Early life and education
Zaheer was born in Lucknow in 1905 and was the fourth son of Syed Wazir Hasan, a judge at the High Court of Judicature at Allahabad. He got his BA degree from the University of Lucknow in 1924. He then left for New College, Oxford for further studies. In his final year at Oxford he contracted tuberculosis and was sent to a sanatorium in Switzerland. On returning to England, he was influenced by the communist leader Shapurji Saklatvala and joined the Oxford Majlis. He attended the second Congress of the League against Imperialism held in Frankfurt, where he met influential leaders like Viren Chattopadhyay, Saumyendranath Tagore, N. M. Jaisoorya and Raja Pahendra Pratap. He also started the newspaper Bharat in 1930 in England. He graduated from Oxford University with a degree in BA in 1931. After finishing his studies at Oxford he travelled through Germany, Italy, Denmark and Austria on his journey back to India in 1932.

In December 1932, Zaheer along with a group of friends published his first book Angarey. The book was met with outrage from both the religious and civil authorities in British India and was subsequently banned by the government. Following the uproar due to the release of Angarey, he was sent to London by his father in March 1933 to study law at Lincoln's Inn.

Political career
In 1935, he and novelist Mulk Raj Anand went to Paris to attend the International Congress for Defense of Culture organised by André Gide. Influenced by the conference he established the Indian Progressive Writers' Association in London. The first conference of the association was held on 9 and 10 April 1936. After returning to India, he organised the first conference of the Progressive Writers’ Association in Lucknow on April 9, 1936, and started working as its general secretary. He along with Sohan Singh Josh started the first Marxist journal in Urdu, Chingari, in Saharanpur.
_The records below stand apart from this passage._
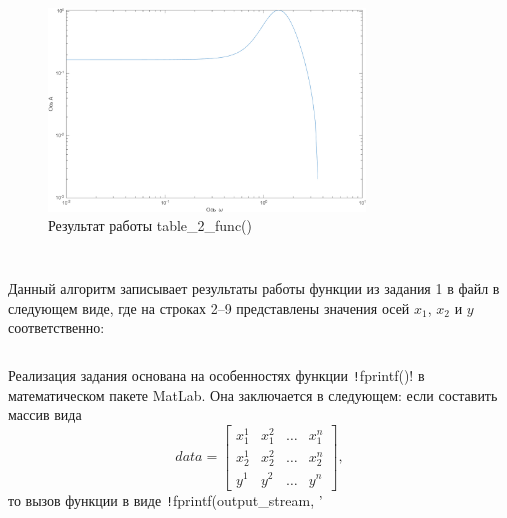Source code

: \begin{figure}[H]
    \centering
    \includegraphics[width=0.75\textwidth]{figs/table_2_func_result.png}
    \caption{Результат работы table\_2\_func()}
    \label{fig:table_2_func_result.png}
\end{figure}




\subsection*{  }
\begin{quote}
    \textit{\exThree}
\end{quote}



\begin{codemultipage}
    \inputminted{matlab}{code/write_results.m}
\end{codemultipage}


Данный алгоритм записывает результаты работы функции из задания 1 в файл в следующем виде, где на строках 2--9 представлены значения осей $x_1$, $x_2$ и $y$ соответственно:

\begin{codemultipage}
    \inputminted{x}{code/example_results.txt}
\end{codemultipage}

Реализация задания основана на особенностях функции \texttt!fprintf()! в математическом пакете MatLab.
Она заключается в следующем: если составить массив вида
$$
    data = \left[
    \begin{array}{cccc}
        x_1^1 & x_1^2 & \dots & x_1^n \\
        x_2^1 & x_2^2 & \dots & x_2^n \\
        y^1   & y^2   & \dots & y^n
    \end{array}
    \right],
$$
то вызов функции в виде \texttt!fprintf(output_stream, '%

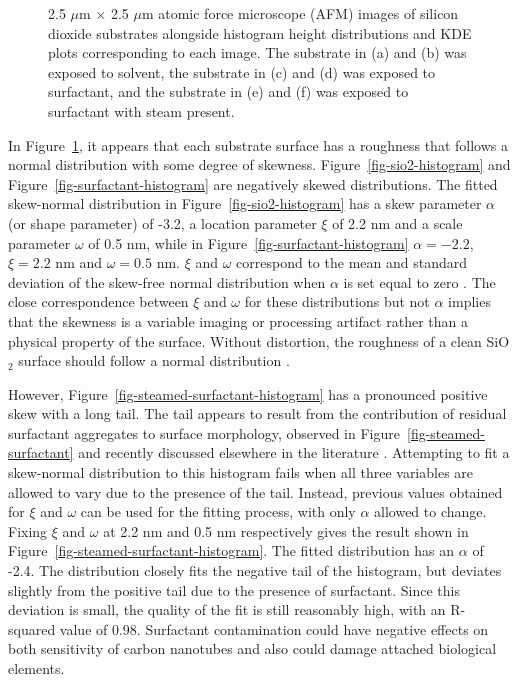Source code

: \documentclass[
  a4paper,
]{scrbook}
\begin{document}
\begin{figure}
\begin{minipage}[t]{0.47\linewidth}
{{}

}

\subcaption{\label{fig-steamed-surfactant-histogram}}
\end{minipage}%

\caption{\label{fig-afm-substrate}2.5 \(\mu\)m \(\times\) 2.5 \(\mu\)m
atomic force microscope (AFM) images of silicon dioxide substrates
alongside histogram height distributions and KDE plots corresponding to
each image. The substrate in (a) and (b) was exposed to solvent, the
substrate in (c) and (d) was exposed to surfactant, and the substrate in
(e) and (f) was exposed to surfactant with steam present.}

\end{figure}

In Figure~\ref{fig-afm-substrate}, it appears that each substrate
surface has a roughness that follows a normal distribution with some
degree of skewness. Figure~\ref{fig-sio2-histogram} and
Figure~\ref{fig-surfactant-histogram} are negatively skewed
distributions. The fitted skew-normal distribution in
Figure~\ref{fig-sio2-histogram} has a skew parameter \(\alpha\) (or
shape parameter) of -3.2, a location parameter \(\xi\) of 2.2 nm and a
scale parameter \(\omega\) of 0.5 nm, while in
Figure~\ref{fig-surfactant-histogram} \(\alpha = -2.2\), \(\xi = 2.2\)
nm and \(\omega = 0.5\) nm. \(\xi\) and \(\omega\) correspond to the
mean and standard deviation of the skew-free normal distribution when
\(\alpha\) is set equal to zero \autocite{Azzalini1999}. The close
correspondence between \(\xi\) and \(\omega\) for these distributions
but not \(\alpha\) implies that the skewness is a variable imaging or
processing artifact rather than a physical property of the surface.
Without distortion, the roughness of a clean SiO\(_2\) surface should
follow a normal distribution \autocite{Velicky2015}.

However, Figure~\ref{fig-steamed-surfactant-histogram} has a pronounced
positive skew with a long tail. The tail appears to result from the
contribution of residual surfactant aggregates to surface morphology,
observed in Figure~\ref{fig-steamed-surfactant} and recently discussed
elsewhere in the literature \autocite{Christensen2022,Vobornik2023}.
Attempting to fit a skew-normal distribution to this histogram fails
when all three variables are allowed to vary due to the presence of the
tail. Instead, previous values obtained for \(\xi\) and \(\omega\) can
be used for the fitting process, with only \(\alpha\) allowed to change.
Fixing \(\xi\) and \(\omega\) at 2.2 nm and 0.5 nm respectively gives
the result shown in Figure~\ref{fig-steamed-surfactant-histogram}. The
fitted distribution has an \(\alpha\) of -2.4. The distribution closely
fits the negative tail of the histogram, but deviates slightly from the
positive tail due to the presence of surfactant. Since this deviation is
small, the quality of the fit is still reasonably high, with an
R-squared value of 0.98. Surfactant contamination could have negative
effects on both sensitivity of carbon nanotubes and also could damage
attached biological elements.
\end{document}
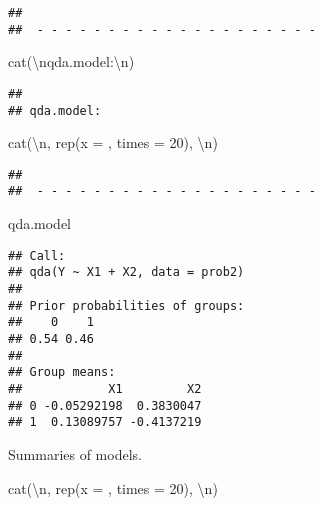 \documentclass[
]{article}
\newenvironment{Shaded}{\begin{snugshade}}{\end{snugshade}}
\newcommand{\AttributeTok}[1]{\textcolor[rgb]{0.77,0.63,0.00}{#1}}
\newcommand{\DecValTok}[1]{\textcolor[rgb]{0.00,0.00,0.81}{#1}}
\newcommand{\FunctionTok}[1]{\textcolor[rgb]{0.00,0.00,0.00}{#1}}
\newcommand{\NormalTok}[1]{#1}
\newcommand{\SpecialCharTok}[1]{\textcolor[rgb]{0.00,0.00,0.00}{#1}}
\newcommand{\StringTok}[1]{\textcolor[rgb]{0.31,0.60,0.02}{#1}}
\begin{document}
\begin{verbatim}
## 
##  - - - - - - - - - - - - - - - - - - - -
\end{verbatim}

\begin{Shaded}
\begin{Highlighting}[]
\FunctionTok{cat}\NormalTok{(}\StringTok{\textquotesingle{}}\SpecialCharTok{\textbackslash{}n}\StringTok{qda.model:}\SpecialCharTok{\textbackslash{}n}\StringTok{\textquotesingle{}}\NormalTok{)}
\end{Highlighting}
\end{Shaded}

\begin{verbatim}
## 
## qda.model:
\end{verbatim}

\begin{Shaded}
\begin{Highlighting}[]
\FunctionTok{cat}\NormalTok{(}\StringTok{\textquotesingle{}}\SpecialCharTok{\textbackslash{}n}\StringTok{\textquotesingle{}}\NormalTok{, }\FunctionTok{rep}\NormalTok{(}\AttributeTok{x =} \StringTok{\textquotesingle{}{-}\textquotesingle{}}\NormalTok{, }\AttributeTok{times =} \DecValTok{20}\NormalTok{), }\StringTok{\textquotesingle{}}\SpecialCharTok{\textbackslash{}n}\StringTok{\textquotesingle{}}\NormalTok{)}
\end{Highlighting}
\end{Shaded}

\begin{verbatim}
## 
##  - - - - - - - - - - - - - - - - - - - -
\end{verbatim}

\begin{Shaded}
\begin{Highlighting}[]
\NormalTok{qda.model}
\end{Highlighting}
\end{Shaded}

\begin{verbatim}
## Call:
## qda(Y ~ X1 + X2, data = prob2)
## 
## Prior probabilities of groups:
##    0    1 
## 0.54 0.46 
## 
## Group means:
##            X1         X2
## 0 -0.05292198  0.3830047
## 1  0.13089757 -0.4137219
\end{verbatim}

Summaries of models.

\begin{Shaded}
\begin{Highlighting}[]
\FunctionTok{cat}\NormalTok{(}\StringTok{\textquotesingle{}}\SpecialCharTok{\textbackslash{}n}\StringTok{\textquotesingle{}}\NormalTok{, }\FunctionTok{rep}\NormalTok{(}\AttributeTok{x =} \StringTok{\textquotesingle{}{-}\textquotesingle{}}\NormalTok{, }\AttributeTok{times =} \DecValTok{20}\NormalTok{), }\StringTok{\textquotesingle{}}\SpecialCharTok{\textbackslash{}n}\StringTok{\textquotesingle{}}\NormalTok{)}
\end{Highlighting}
\end{Shaded}
\end{document}
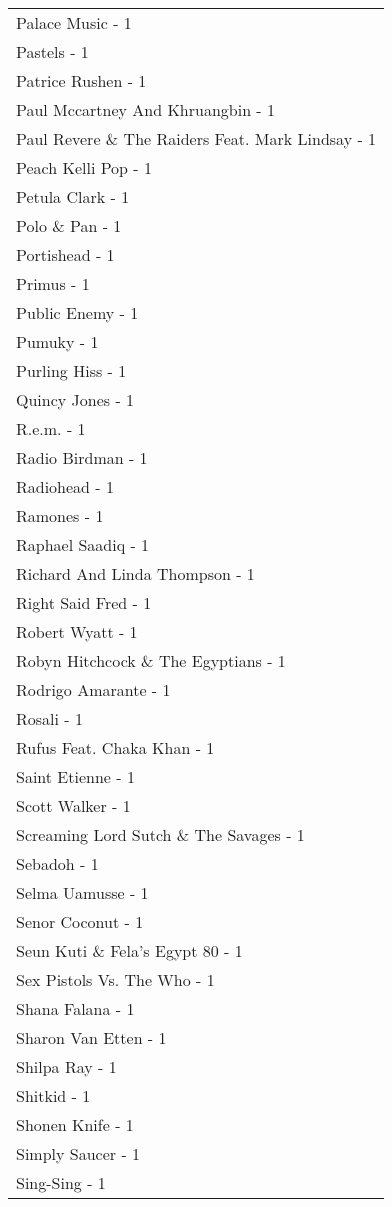 \documentclass[
]{article}
\begin{document}
\begin{longtable}{l}
Palace Music - 1 \\ 
Pastels - 1 \\ 
Patrice Rushen - 1 \\ 
Paul Mccartney And Khruangbin - 1 \\ 
Paul Revere \& The Raiders Feat. Mark Lindsay - 1 \\ 
Peach Kelli Pop - 1 \\ 
Petula Clark - 1 \\ 
Polo \& Pan - 1 \\ 
Portishead - 1 \\ 
Primus - 1 \\ 
Public Enemy - 1 \\ 
Pumuky - 1 \\ 
Purling Hiss - 1 \\ 
Quincy Jones - 1 \\ 
R.e.m. - 1 \\ 
Radio Birdman - 1 \\ 
Radiohead - 1 \\ 
Ramones - 1 \\ 
Raphael Saadiq - 1 \\ 
Richard And Linda Thompson - 1 \\ 
Right Said Fred - 1 \\ 
Robert Wyatt - 1 \\ 
Robyn Hitchcock \& The Egyptians - 1 \\ 
Rodrigo Amarante - 1 \\ 
Rosali - 1 \\ 
Rufus Feat. Chaka Khan - 1 \\ 
Saint Etienne - 1 \\ 
Scott Walker - 1 \\ 
Screaming Lord Sutch \& The Savages - 1 \\ 
Sebadoh - 1 \\ 
Selma Uamusse - 1 \\ 
Senor Coconut - 1 \\ 
Seun Kuti \& Fela's Egypt 80 - 1 \\ 
Sex Pistols Vs. The Who - 1 \\ 
Shana Falana - 1 \\ 
Sharon Van Etten - 1 \\ 
Shilpa Ray - 1 \\ 
Shitkid - 1 \\ 
Shonen Knife - 1 \\ 
Simply Saucer - 1 \\ 
Sing-Sing - 1 \\ 

\end{longtable}
\end{document}
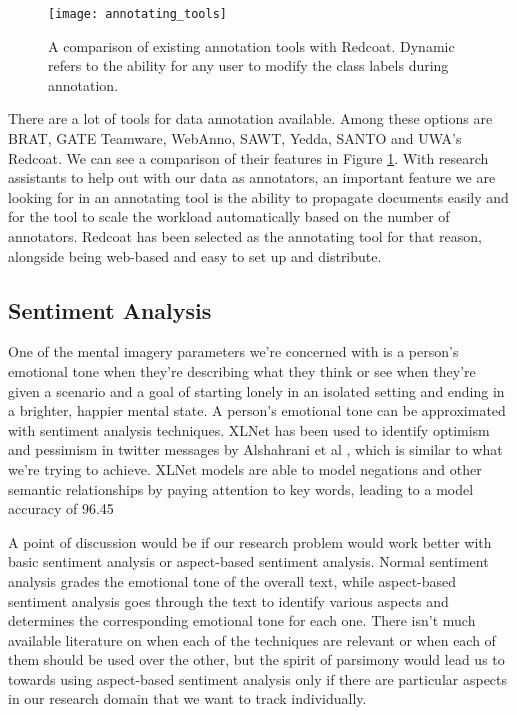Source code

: \documentclass[12pt, a4paper]{article}
\begin{document}
\begin{figure}
	\texttt{[image: annotating\_tools]}
	\caption{A comparison of existing annotation tools with Redcoat. Dynamic refers to the ability for any user to modify the class labels during annotation.}
	\label{annot_table}
\end{figure}

There are a lot of tools for data annotation available. Among these options are BRAT, GATE Teamware, WebAnno, SAWT, Yedda, SANTO and UWA's Redcoat. We can see a comparison of their features in Figure \ref{annot_table}. With research assistants to help out with our data as annotators, an important feature we are looking for in an annotating tool is the ability to propagate documents easily and for the tool to scale the workload automatically based on the number of annotators.  Redcoat \cite{stewart-etal-2019-redcoat} has been selected as the annotating tool for that reason, alongside being web-based and easy to set up and distribute. 

\subsection{Sentiment Analysis}
One of the mental imagery parameters we're concerned with is a person's emotional tone when they're describing what they think or see when they're given a scenario and a goal of starting lonely in an isolated setting and ending in a brighter, happier mental state. A person's emotional tone can be approximated with sentiment analysis techniques. XLNet has been used to identify optimism and pessimism in twitter messages by Alshahrani et al \cite{alshahrani2019xlnet}, which is similar to what we're trying to achieve. XLNet models are able to model negations and other semantic relationships by paying attention to key words, leading to a model accuracy of 96.45%

A point of discussion would be if our research problem would work better with basic sentiment analysis or aspect-based sentiment analysis. Normal sentiment analysis grades the emotional tone of the overall text, while aspect-based sentiment analysis goes through the text to identify various aspects and determines the corresponding emotional tone for each one. There isn't much available literature on when each of the techniques are relevant or when each of them should be used over the other, but the spirit of parsimony would lead us to towards using aspect-based sentiment analysis only if there are particular aspects in our research domain that we want to track individually. 
\end{document}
He became Uttar Pradesh state secretary of the Communist Party of India (CPI) as well as a member of the working committee of the Congress in 1936. He was nominated in-charge of the Delhi branch of the CPI in 1939 and was jailed for two years during the Second World War for opposing Indian participation in it. After his release in
1942, he became the editor of the CPI newspaper Qaumi Jung (People's War) and Naya Zamana (New Age) in Bombay. He also helped to organize the Indian People's Theatre Association (IPTA) and the All India Kisan Sabha.

After partition, Sajjad Zaheer along with Sibte Hasan and Mian Iftekhar-ud-Din started the Communist Party of Pakistan and was appointed Secretary General of the party. In 1951, he was arrested in the Rawalpindi Conspiracy Case along with Faiz Ahmed Faiz. He remained in jail for four years and upon release was given Indian citizenship by Jawaharlal Nehru.

While in India he continued to work in cultural activities organized by the Communist Party of India. He revived the All India Progressive Writers’ Association, became secretary of the Indian chapter of the Afro-Asian Writers' Association, and also worked as editor of Awami Daur (People's Era) and the daily Hayat

He died in 1973 while attending a literary conference in Alma Ata, Kazakhstan.

Literary career
Zaheer stated his literary career with a collection of short stories, Angarey (embers) in 1932. It had stories by Sajjad Zaheer, Ahmed Ali, Rashid Jahan and Mahmud-uz-Zafar and was banned in 1933 by the British Government of India "for hurting the religious susceptibilities of a section of the community."  This gave rise to the All-India Progressive Writers' Movement & Association of which both Sajjad Zaheer and Ahmed Ali were co-founders.  In 1935 he wrote a novel called London ki Ek Raat based on his experience of London. In 1944 a collection of letters to his wife from the prisons of Lucknow and Allahabad was published as Nuqush-e-Zindan. He also wrote Roshnai, a history-cum-memoir of the early days of the progressive movement (1956), Zikr-e-Hafiz, a critical look at the works of the legendary Persian poet Hafiz (1956), and a collection of poems in vers libre called Pighla Neelam (1964).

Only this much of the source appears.